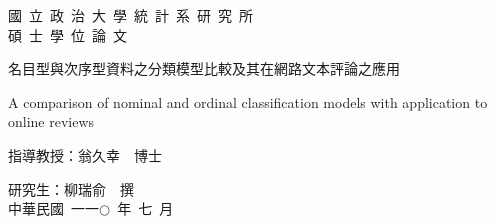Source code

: 
\usepackage{wallpaper}                                          %


\fontsize{12}{22pt}\selectfont
\thispagestyle{empty}
\vspace*{1cm}
 \begin{center}
    \huge 國~立~政~治~大~學~統~計~系~研~究~所 \\ 碩~士~學~位~論~文
 \end{center}
\vspace*{2cm}

\vspace*{3cm}
 \begin{center}
    \LARGE 名目型與次序型資料之分類模型比較及其在網路文本評論之應用
 \end{center}

 \begin{center}    			   
      \Large A comparison of nominal and ordinal classification models with application to online reviews
 \end{center}
\vspace*{6cm}
 \begin{center}
    \LARGE 指導教授：翁久幸~~博士 \\
 \end{center}
\begin{center}
    \LARGE 研究生：柳瑞俞~~撰\\
\vspace*{2cm}
    \LARGE 中華民國~一一$\bigcirc$~年~七~月
\end{center}

\newpage
\cleardoublepage

\setcounter{tocdepth}{2}		%

\newpage
\cleardoublepage		
\fontsize{12}{22pt}\selectfont 	%
\fancyfoot[C]{\thepage}


\tableofcontents
\newpage
\renewcommand{\numberline}[1]{\loflabel~#1\hspace*{1em}}%
\listoffigures %
\newpage
\renewcommand{\numberline}[1]{\lotlabel~#1\hspace*{1em}}%
\listoftables %
\newpage
\thispagestyle{empty}


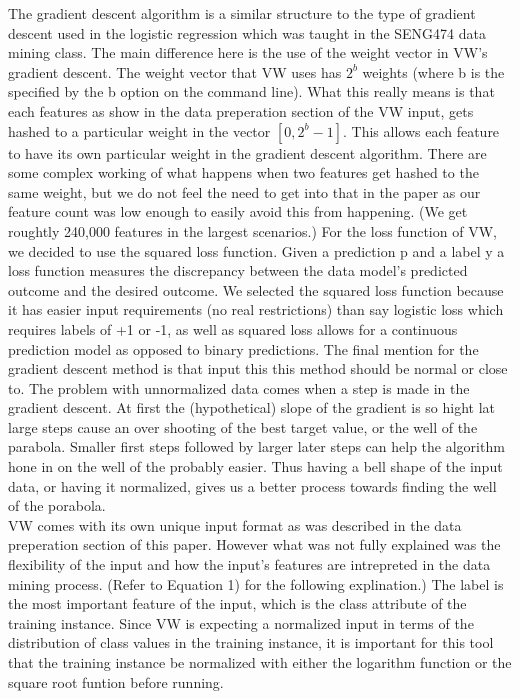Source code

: The gradient descent algorithm is a similar structure to the type of gradient descent used in the logistic regression which was taught
in the SENG474 data mining class. The main difference here is the use of the weight vector in VW's gradient descent. The weight vector
that VW uses has $2^b$ weights (where b is the specified by the b option on the command line). What this really means is that each features
as show in the data preperation section of the VW input, gets hashed to a particular weight in the vector $[0, 2^b-1]$. This allows each
feature to have its own particular weight in the gradient descent algorithm. There are some complex working of what happens when two
features get hashed to the same weight, but we do not feel the need to get into that in the paper as our feature count was low enough
to easily avoid this from happening. (We get roughtly 240,000 features in the largest scenarios.) For the loss function of VW, we decided
to use the squared loss function. Given a prediction p and a label y a loss function measures the discrepancy between the data model's
predicted outcome and the desired outcome. We selected the squared loss function because it has easier input requirements (no real
restrictions) than say logistic loss which requires labels of +1 or -1, as well as squared loss allows for a continuous prediction model
as opposed to binary predictions. The final mention for the gradient descent method is that input this this method should be normal
or close to. The problem with unnormalized data comes when a step is made in the gradient descent. At first the (hypothetical) slope
of the gradient is so hight lat large steps cause an over shooting of the best target value, or the well of the parabola. Smaller
first steps followed by larger later steps can help the algorithm hone in on the well of the probably easier. Thus having a bell
shape of the input data, or having it normalized, gives us a better process towards finding the well of the porabola.\\

VW comes with its own unique input format as was described in the data preperation section of this paper. However what was not fully
explained was the flexibility of the input and how the input's features are intrepreted in the data mining process. (Refer to Equation 1)
for the following explination.) The label is the most important feature of the input, which is the class attribute of the training
instance. Since VW is expecting a normalized input in terms of the distribution of class values in the training instance, it is important
for this tool that the training instance be normalized with either the logarithm function or the square root funtion before running.\\

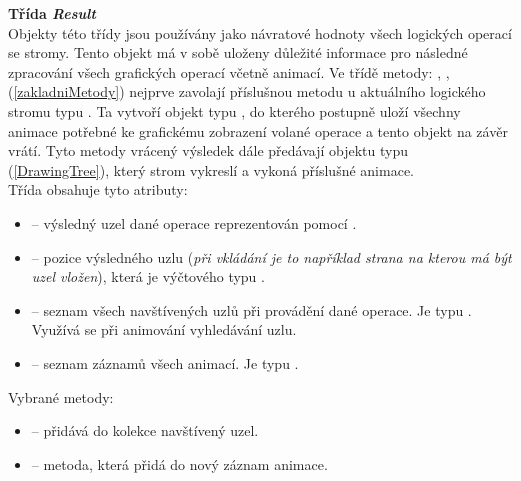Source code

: \documentclass[
  biblatex=false,
  font=serif,
  glossaries=false,
  tables=false,
  theorems=false,
  index
]{kidiplom}
\begin{document}
\noindent \textbf{Třída \textit{Result}} \label{Result}\\
\indent Objekty této třídy jsou používány jako návratové hodnoty všech logických operací se stromy. Tento objekt má v sobě uloženy důležité informace pro následné zpracování všech grafických operací včetně animací. Ve třídě metody:  ,  ,  (\ref{zakladniMetody}) nejprve zavolají příslušnou metodu u aktuálního logického stromu typu . Ta vytvoří objekt typu , do kterého  postupně uloží všechny animace potřebné ke grafickému zobrazení volané operace a tento objekt na závěr vrátí. Tyto metody vrácený výsledek dále předávají objektu typu  (\ref{DrawingTree}), který strom vykreslí a vykoná příslušné animace.\\
\noindent Třída obsahuje tyto atributy: 
\begin{itemize}
\item {} -- výsledný uzel dané operace reprezentován pomocí .
\item {} -- pozice výsledného uzlu (\textit{při vkládání je to například strana na kterou má být uzel vložen}), která je výčtového typu . 
\item {} -- seznam všech navštívených uzlů při provádění dané operace. Je typu . Využívá se při animování vyhledávání uzlu. 
\item {} -- seznam záznamů všech animací. Je typu . 
\end{itemize}

\newpage
\noindent Vybrané metody:
\begin{itemize}
\item {} -- přidává do kolekce  navštívený uzel.

\item {} -- metoda, která přidá do  nový záznam animace.
\end{itemize}
\end{document}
━━━━━━
■ GOAL OF THE EXERCISE ■
Provide an exact copy of the records, excluding every picture.

■ ANSWER SECTION ■
Source code

: 
\usepackage{wallpaper}                                          %


\fontsize{12}{22pt}\selectfont
\thispagestyle{empty}
\vspace*{1cm}
 \begin{center}
    \huge 國~立~政~治~大~學~統~計~系~研~究~所 \\ 碩~士~學~位~論~文
 \end{center}
\vspace*{2cm}

\vspace*{3cm}
 \begin{center}
    \LARGE 名目型與次序型資料之分類模型比較及其在網路文本評論之應用
 \end{center}

 \begin{center}    			   
      \Large A comparison of nominal and ordinal classification models with application to online reviews
 \end{center}
\vspace*{6cm}
 \begin{center}
    \LARGE 指導教授：翁久幸~~博士 \\
 \end{center}
\begin{center}
    \LARGE 研究生：柳瑞俞~~撰\\
\vspace*{2cm}
    \LARGE 中華民國~一一$\bigcirc$~年~七~月
\end{center}

\newpage
\cleardoublepage

\setcounter{tocdepth}{2}		%

\newpage
\cleardoublepage		
\fontsize{12}{22pt}\selectfont 	%
\fancyfoot[C]{\thepage}


\tableofcontents
\newpage
\renewcommand{\numberline}[1]{\loflabel~#1\hspace*{1em}}%
\listoffigures %
\newpage
\renewcommand{\numberline}[1]{\lotlabel~#1\hspace*{1em}}%
\listoftables %
\newpage
\thispagestyle{empty}


Source code

: The gradient descent algorithm is a similar structure to the type of gradient descent used in the logistic regression which was taught
in the SENG474 data mining class. The main difference here is the use of the weight vector in VW's gradient descent. The weight vector
that VW uses has $2^b$ weights (where b is the specified by the b option on the command line). What this really means is that each features
as show in the data preperation section of the VW input, gets hashed to a particular weight in the vector $[0, 2^b-1]$. This allows each
feature to have its own particular weight in the gradient descent algorithm. There are some complex working of what happens when two
features get hashed to the same weight, but we do not feel the need to get into that in the paper as our feature count was low enough
to easily avoid this from happening. (We get roughtly 240,000 features in the largest scenarios.) For the loss function of VW, we decided
to use the squared loss function. Given a prediction p and a label y a loss function measures the discrepancy between the data model's
predicted outcome and the desired outcome. We selected the squared loss function because it has easier input requirements (no real
restrictions) than say logistic loss which requires labels of +1 or -1, as well as squared loss allows for a continuous prediction model
as opposed to binary predictions. The final mention for the gradient descent method is that input this this method should be normal
or close to. The problem with unnormalized data comes when a step is made in the gradient descent. At first the (hypothetical) slope
of the gradient is so hight lat large steps cause an over shooting of the best target value, or the well of the parabola. Smaller
first steps followed by larger later steps can help the algorithm hone in on the well of the probably easier. Thus having a bell
shape of the input data, or having it normalized, gives us a better process towards finding the well of the porabola.\\

VW comes with its own unique input format as was described in the data preperation section of this paper. However what was not fully
explained was the flexibility of the input and how the input's features are intrepreted in the data mining process. (Refer to Equation 1)
for the following explination.) The label is the most important feature of the input, which is the class attribute of the training
instance. Since VW is expecting a normalized input in terms of the distribution of class values in the training instance, it is important
for this tool that the training instance be normalized with either the logarithm function or the square root funtion before running.\\

Source code

: \documentclass[
  biblatex=false,
  font=serif,
  glossaries=false,
  tables=false,
  theorems=false,
  index
]{kidiplom}
\begin{document}
\noindent \textbf{Třída \textit{Result}} \label{Result}\\
\indent Objekty této třídy jsou používány jako návratové hodnoty všech logických operací se stromy. Tento objekt má v sobě uloženy důležité informace pro následné zpracování všech grafických operací včetně animací. Ve třídě metody:  ,  ,  (\ref{zakladniMetody}) nejprve zavolají příslušnou metodu u aktuálního logického stromu typu . Ta vytvoří objekt typu , do kterého  postupně uloží všechny animace potřebné ke grafickému zobrazení volané operace a tento objekt na závěr vrátí. Tyto metody vrácený výsledek dále předávají objektu typu  (\ref{DrawingTree}), který strom vykreslí a vykoná příslušné animace.\\
\noindent Třída obsahuje tyto atributy: 
\begin{itemize}
\item {} -- výsledný uzel dané operace reprezentován pomocí .
\item {} -- pozice výsledného uzlu (\textit{při vkládání je to například strana na kterou má být uzel vložen}), která je výčtového typu . 
\item {} -- seznam všech navštívených uzlů při provádění dané operace. Je typu . Využívá se při animování vyhledávání uzlu. 
\item {} -- seznam záznamů všech animací. Je typu . 
\end{itemize}

\newpage
\noindent Vybrané metody:
\begin{itemize}
\item {} -- přidává do kolekce  navštívený uzel.

\item {} -- metoda, která přidá do  nový záznam animace.
\end{itemize}
\end{document}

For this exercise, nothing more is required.